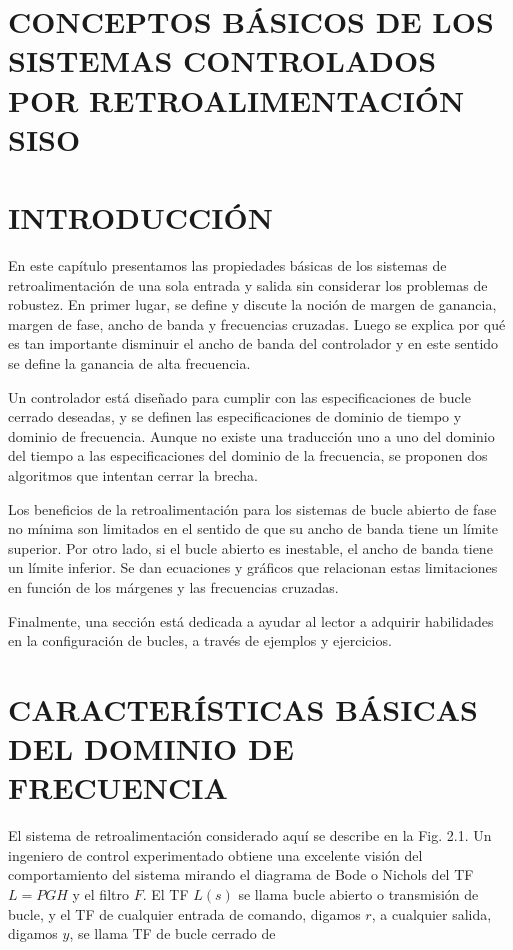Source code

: %
%

\section{CONCEPTOS BÁSICOS DE LOS SISTEMAS CONTROLADOS POR RETROALIMENTACIÓN SISO}
\section{INTRODUCCIÓN}
En este capítulo presentamos las propiedades básicas de los sistemas de retroalimentación de una sola entrada y salida sin considerar los problemas de robustez. En primer lugar, se define y discute la noción de margen de ganancia, margen de fase, ancho de banda y frecuencias cruzadas. Luego se explica por qué es tan importante disminuir el ancho de banda del controlador y en este sentido se define la ganancia de alta frecuencia.

Un controlador está diseñado para cumplir con las especificaciones de bucle cerrado deseadas, y se definen las especificaciones de dominio de tiempo y dominio de frecuencia. Aunque no existe una traducción uno a uno del dominio del tiempo a las especificaciones del dominio de la frecuencia, se proponen dos algoritmos que intentan cerrar la brecha.

Los beneficios de la retroalimentación para los sistemas de bucle abierto de fase no mínima son limitados en el sentido de que su ancho de banda tiene un límite superior. Por otro lado, si el bucle abierto es inestable, el ancho de banda tiene un límite inferior. Se dan ecuaciones y gráficos que relacionan estas limitaciones en función de los márgenes y las frecuencias cruzadas.

Finalmente, una sección está dedicada a ayudar al lector a adquirir habilidades en la configuración de bucles, a través de ejemplos y ejercicios.

\section{CARACTERÍSTICAS BÁSICAS DEL DOMINIO DE FRECUENCIA}
El sistema de retroalimentación considerado aquí se describe en la Fig. 2.1. Un ingeniero de control experimentado obtiene una excelente visión del comportamiento del sistema mirando el diagrama de Bode o Nichols del TF $L = P G H$ y el filtro $F$. El TF $L(s)$ se llama bucle abierto o transmisión de bucle, y el TF de cualquier entrada de comando, digamos $r$, a cualquier salida, digamos $y$, se llama TF de bucle cerrado de

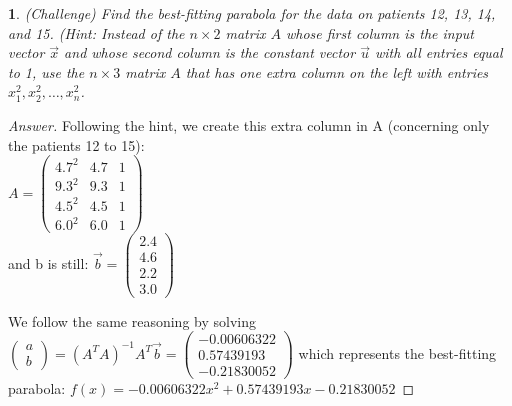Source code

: \documentclass [11pt, letterpaper] {amsart}
\theoremstyle{plain}
\newtheorem{exer}{}
\theoremstyle{definition}
\begin{document}
\vspace{0.05in}

    
\vspace{0.05in}
\begin{exer} 

(Challenge) Find the best-fitting \textit{parabola} for the data on patients 12, 13, 14, and 15. \newline (\textit{Hint:} Instead of the $n\times 2$ matrix $A$ whose first column is the input vector $\vec{x}$ and whose second column is the constant vector $\vec{u}$ with all entries equal to 1, use the $n\times 3$ matrix $A$ that has one extra column on the left with entries $x_1^2, x_2^2,\ldots, x_n^2$. 
   
\end{exer}

\begin{proof}[Answer]
Following the hint, we create this extra column in A (concerning only the patients 12 to 15): \\
$A = \left(\begin{matrix}
                    4.7^2 &4.7& 1\\
                    9.3^2 &9.3& 1\\
                    4.5^2 &4.5& 1\\
                    6.0^2 &6.0 &1
                  \end{matrix}\right)$
                  \\and b is still: $\vec{b}=\left(\begin{matrix}
                    2.4\\
                    4.6\\
                    2.2\\
                    3.0
                  \end{matrix}\right)$
            
We follow the same reasoning by solving $\left(\begin{matrix}
                    a\\
                    b
                  \end{matrix}\right) = (A^TA)^{-1}A^T\vec{b} = \left(\begin{matrix}
                    -0.00606322\\
                    0.57439193\\
                    -0.21830052
                  \end{matrix}\right)$ which represents the best-fitting parabola: $f(x) = -0.00606322x^2 + 0.57439193x -0.21830052  $
               
\end{proof}
\end{document}
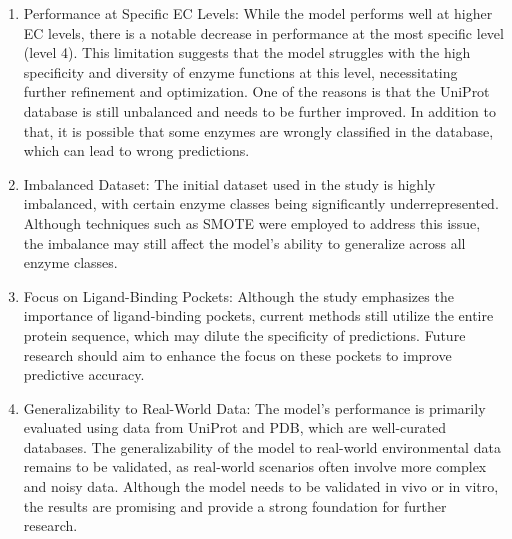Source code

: \begin{enumerate}
    \item Performance at Specific EC Levels: While the model performs well at higher EC levels, there is a notable decrease in performance at the most specific level (level 4). This limitation suggests that the model struggles with the high specificity and diversity of enzyme functions at this level, necessitating further refinement and optimization. One of the reasons is that the UniProt database is still unbalanced and needs to be further improved. In addition to that, it is possible that some enzymes are wrongly classified in the database, which can lead to wrong predictions.
    \item Imbalanced Dataset: The initial dataset used in the study is highly imbalanced, with certain enzyme classes being significantly underrepresented. Although techniques such as SMOTE were employed to address this issue, the imbalance may still affect the model's ability to generalize across all enzyme classes.
    \item Focus on Ligand-Binding Pockets: Although the study emphasizes the importance of ligand-binding pockets, current methods still utilize the entire protein sequence, which may dilute the specificity of predictions. Future research should aim to enhance the focus on these pockets to improve predictive accuracy.
    \item Generalizability to Real-World Data: The model's performance is primarily evaluated using data from UniProt and PDB, which are well-curated databases. The generalizability of the model to real-world environmental data remains to be validated, as real-world scenarios often involve more complex and noisy data. Although the model needs to be validated in vivo or in vitro, the results are promising and provide a strong foundation for further research.
\end{enumerate}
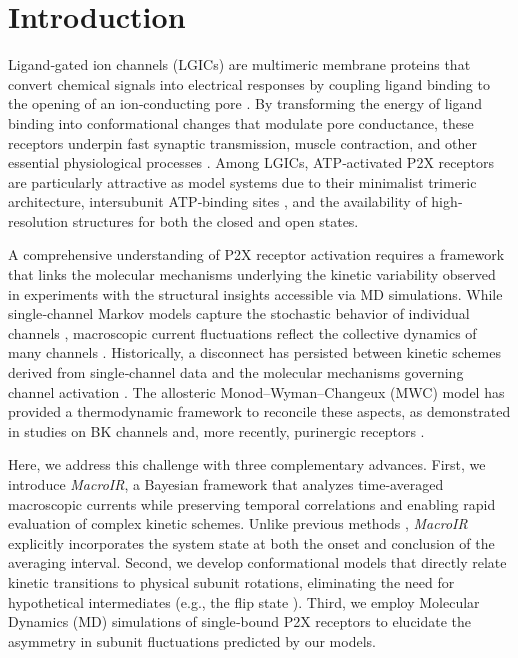 \documentclass[pdflatex,sn-nature]{sn-jnl}%
\begin{document}

\maketitle
\section{Introduction}
Ligand‐gated ion channels (LGICs) are multimeric membrane proteins that convert chemical signals into electrical responses by coupling ligand binding to the opening of an ion‐conducting pore \cite{Changeux1984AcetylcholineRA,UNWIN199331,Lemoine2012,galligan2002ligand,feske2012ion}. By transforming the energy of ligand binding into conformational changes that modulate pore conductance, these receptors underpin fast synaptic transmission, muscle contraction, and other essential physiological processes \cite{nakanishi1994metabotropic,greengard2001neurobiology,burnstock2007physiology}. Among LGICs, ATP‐activated P2X receptors are particularly attractive as model systems due to their minimalist trimeric architecture, intersubunit ATP‐binding sites \cite{MarquezKlaka2007IdentificationOA}, and the availability of high‐resolution structures for both the closed \cite{cerrada_p2x} and open \cite{abierta_p2x} states.

A comprehensive understanding of P2X receptor activation requires a framework that links the molecular mechanisms underlying the kinetic variability observed in experiments with the structural insights accessible via MD simulations. While single‐channel Markov models capture the stochastic behavior of individual channels \cite{properties_single_channe}, macroscopic current fluctuations reflect the collective dynamics of many channels \cite{Moffatt_hume}. Historically, a disconnect has persisted between kinetic schemes derived from single‐channel data and the molecular mechanisms governing channel activation \cite{abierta_p2x}. The allosteric Monod–Wyman–Changeux (MWC) model \cite{Changeux1984AcetylcholineRA} has provided a thermodynamic framework to reconcile these aspects, as demonstrated in studies on BK channels \cite{Horrigan2002CouplingBV} and, more recently, purinergic receptors \cite{Moffatt_hume,Sattler2020UnravellingTI}.

Here, we address this challenge with three complementary advances. First, we introduce \textit{MacroIR}, a Bayesian framework that analyzes time‐averaged macroscopic currents while preserving temporal correlations and enabling rapid evaluation of complex kinetic schemes. Unlike previous methods \cite{Munch2022}, \textit{MacroIR} explicitly incorporates the system state at both the onset and conclusion of the averaging interval. Second, we develop conformational models that directly relate kinetic transitions to physical subunit rotations, eliminating the need for hypothetical intermediates (e.g., the flip state \cite{Moffatt_hume,jiang2012intermediate,browne2013p2x}). Third, we employ Molecular Dynamics (MD) simulations of single‐bound P2X receptors to elucidate the asymmetry in subunit fluctuations predicted by our models.
\end{document}
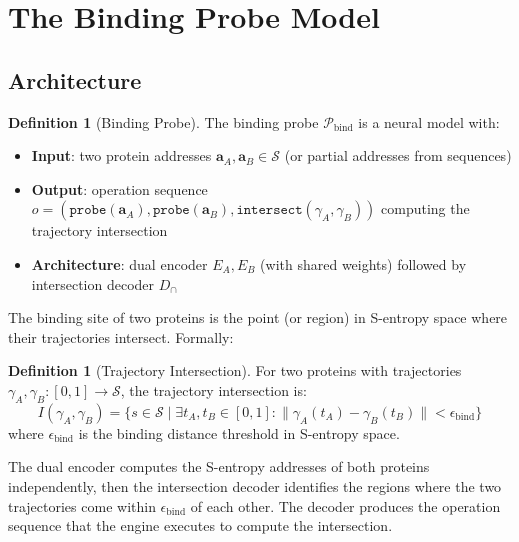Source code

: \documentclass[11pt,twocolumn,a4paper]{article}
\theoremstyle{definition}
\newtheorem{definition}[theorem]{Definition}
\theoremstyle{remark}
\newcommand{\Sspace}{\mathcal{S}}
\newcommand{\addr}{\mathbf{a}}
\newcommand{\probe}{\mathcal{P}}
\begin{document}
\section{The Binding Probe Model}
\label{sec:binding_probe}

\subsection{Architecture}

\begin{definition}[Binding Probe]
\label{def:binding_probe}
The binding probe $\probe_{\text{bind}}$ is a neural model with:
\begin{itemize}
    \item \textbf{Input}: two protein addresses $\addr_A, \addr_B \in \Sspace$ (or partial addresses from sequences)
    \item \textbf{Output}: operation sequence $o = (\texttt{probe}(\addr_A), \texttt{probe}(\addr_B), \texttt{intersect}(\gamma_A, \gamma_B))$ computing the trajectory intersection
    \item \textbf{Architecture}: dual encoder $E_A, E_B$ (with shared weights) followed by intersection decoder $D_\cap$
\end{itemize}
\end{definition}

The binding site of two proteins is the point (or region) in S-entropy space where their trajectories intersect. Formally:

\begin{definition}[Trajectory Intersection]
\label{def:trajectory_intersection}
For two proteins with trajectories $\gamma_A, \gamma_B: [0,1] \to \Sspace$, the trajectory intersection is:
\begin{equation}
I(\gamma_A, \gamma_B) = \{s \in \Sspace \;|\; \exists t_A, t_B \in [0,1]: \|\gamma_A(t_A) - \gamma_B(t_B)\| < \epsilon_{\text{bind}}\}
\end{equation}
where $\epsilon_{\text{bind}}$ is the binding distance threshold in S-entropy space.
\end{definition}

The dual encoder computes the S-entropy addresses of both proteins independently, then the intersection decoder identifies the regions where the two trajectories come within $\epsilon_{\text{bind}}$ of each other. The decoder produces the operation sequence that the engine executes to compute the intersection.
\end{document}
- - -
PROBLEM STATEMENT: Scan the material for the string "newcommand". Copy each line where it appears.

FINISHED TASK:
\newcommand{\Sspace}{\mathcal{S}}
\newcommand{\addr}{\mathbf{a}}
\newcommand{\probe}{\mathcal{P}}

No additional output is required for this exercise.